[TASK DETAILS]:
Images don't belong in the copy. Output the rest of the data exactly.

[DATA FOR ANALYSIS]:
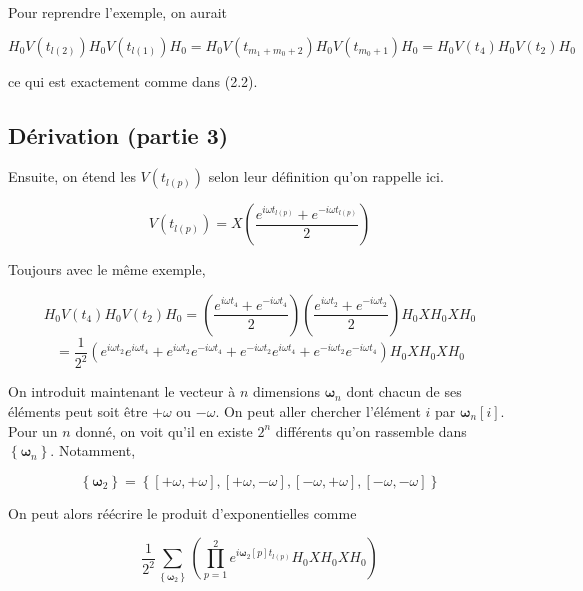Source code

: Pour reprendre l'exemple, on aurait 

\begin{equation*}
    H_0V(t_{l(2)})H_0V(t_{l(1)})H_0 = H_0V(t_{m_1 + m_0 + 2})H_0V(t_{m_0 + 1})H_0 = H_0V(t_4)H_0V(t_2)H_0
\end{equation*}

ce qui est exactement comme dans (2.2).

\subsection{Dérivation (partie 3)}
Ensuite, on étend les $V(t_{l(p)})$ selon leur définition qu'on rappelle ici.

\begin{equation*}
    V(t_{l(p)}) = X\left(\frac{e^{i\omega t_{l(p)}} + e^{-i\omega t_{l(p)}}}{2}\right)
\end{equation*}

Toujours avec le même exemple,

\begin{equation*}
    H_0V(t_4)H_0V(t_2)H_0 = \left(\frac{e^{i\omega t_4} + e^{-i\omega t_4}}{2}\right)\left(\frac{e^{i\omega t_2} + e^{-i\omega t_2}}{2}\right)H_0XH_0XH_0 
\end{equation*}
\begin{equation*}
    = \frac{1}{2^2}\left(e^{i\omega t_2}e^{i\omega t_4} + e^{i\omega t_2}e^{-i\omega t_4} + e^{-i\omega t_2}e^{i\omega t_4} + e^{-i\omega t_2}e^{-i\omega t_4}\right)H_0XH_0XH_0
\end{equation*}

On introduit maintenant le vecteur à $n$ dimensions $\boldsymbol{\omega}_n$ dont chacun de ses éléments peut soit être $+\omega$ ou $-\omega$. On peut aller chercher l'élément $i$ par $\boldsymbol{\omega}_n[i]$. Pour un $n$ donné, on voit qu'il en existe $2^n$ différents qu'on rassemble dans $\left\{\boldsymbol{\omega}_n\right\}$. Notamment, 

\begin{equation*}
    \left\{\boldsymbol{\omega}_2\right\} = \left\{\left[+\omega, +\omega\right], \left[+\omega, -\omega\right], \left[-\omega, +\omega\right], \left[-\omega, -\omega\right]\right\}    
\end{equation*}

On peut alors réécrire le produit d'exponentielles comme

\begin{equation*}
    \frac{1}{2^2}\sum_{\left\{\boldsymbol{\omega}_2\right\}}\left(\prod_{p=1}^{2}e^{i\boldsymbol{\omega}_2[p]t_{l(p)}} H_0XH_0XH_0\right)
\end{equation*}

[TASK RESPONSE]:
Source code

: Pour reprendre l'exemple, on aurait 

\begin{equation*}
    H_0V(t_{l(2)})H_0V(t_{l(1)})H_0 = H_0V(t_{m_1 + m_0 + 2})H_0V(t_{m_0 + 1})H_0 = H_0V(t_4)H_0V(t_2)H_0
\end{equation*}

ce qui est exactement comme dans (2.2).

\subsection{Dérivation (partie 3)}
Ensuite, on étend les $V(t_{l(p)})$ selon leur définition qu'on rappelle ici.

\begin{equation*}
    V(t_{l(p)}) = X\left(\frac{e^{i\omega t_{l(p)}} + e^{-i\omega t_{l(p)}}}{2}\right)
\end{equation*}

Toujours avec le même exemple,

\begin{equation*}
    H_0V(t_4)H_0V(t_2)H_0 = \left(\frac{e^{i\omega t_4} + e^{-i\omega t_4}}{2}\right)\left(\frac{e^{i\omega t_2} + e^{-i\omega t_2}}{2}\right)H_0XH_0XH_0 
\end{equation*}
\begin{equation*}
    = \frac{1}{2^2}\left(e^{i\omega t_2}e^{i\omega t_4} + e^{i\omega t_2}e^{-i\omega t_4} + e^{-i\omega t_2}e^{i\omega t_4} + e^{-i\omega t_2}e^{-i\omega t_4}\right)H_0XH_0XH_0
\end{equation*}

On introduit maintenant le vecteur à $n$ dimensions $\boldsymbol{\omega}_n$ dont chacun de ses éléments peut soit être $+\omega$ ou $-\omega$. On peut aller chercher l'élément $i$ par $\boldsymbol{\omega}_n[i]$. Pour un $n$ donné, on voit qu'il en existe $2^n$ différents qu'on rassemble dans $\left\{\boldsymbol{\omega}_n\right\}$. Notamment, 

\begin{equation*}
    \left\{\boldsymbol{\omega}_2\right\} = \left\{\left[+\omega, +\omega\right], \left[+\omega, -\omega\right], \left[-\omega, +\omega\right], \left[-\omega, -\omega\right]\right\}    
\end{equation*}

On peut alors réécrire le produit d'exponentielles comme

\begin{equation*}
    \frac{1}{2^2}\sum_{\left\{\boldsymbol{\omega}_2\right\}}\left(\prod_{p=1}^{2}e^{i\boldsymbol{\omega}_2[p]t_{l(p)}} H_0XH_0XH_0\right)
\end{equation*}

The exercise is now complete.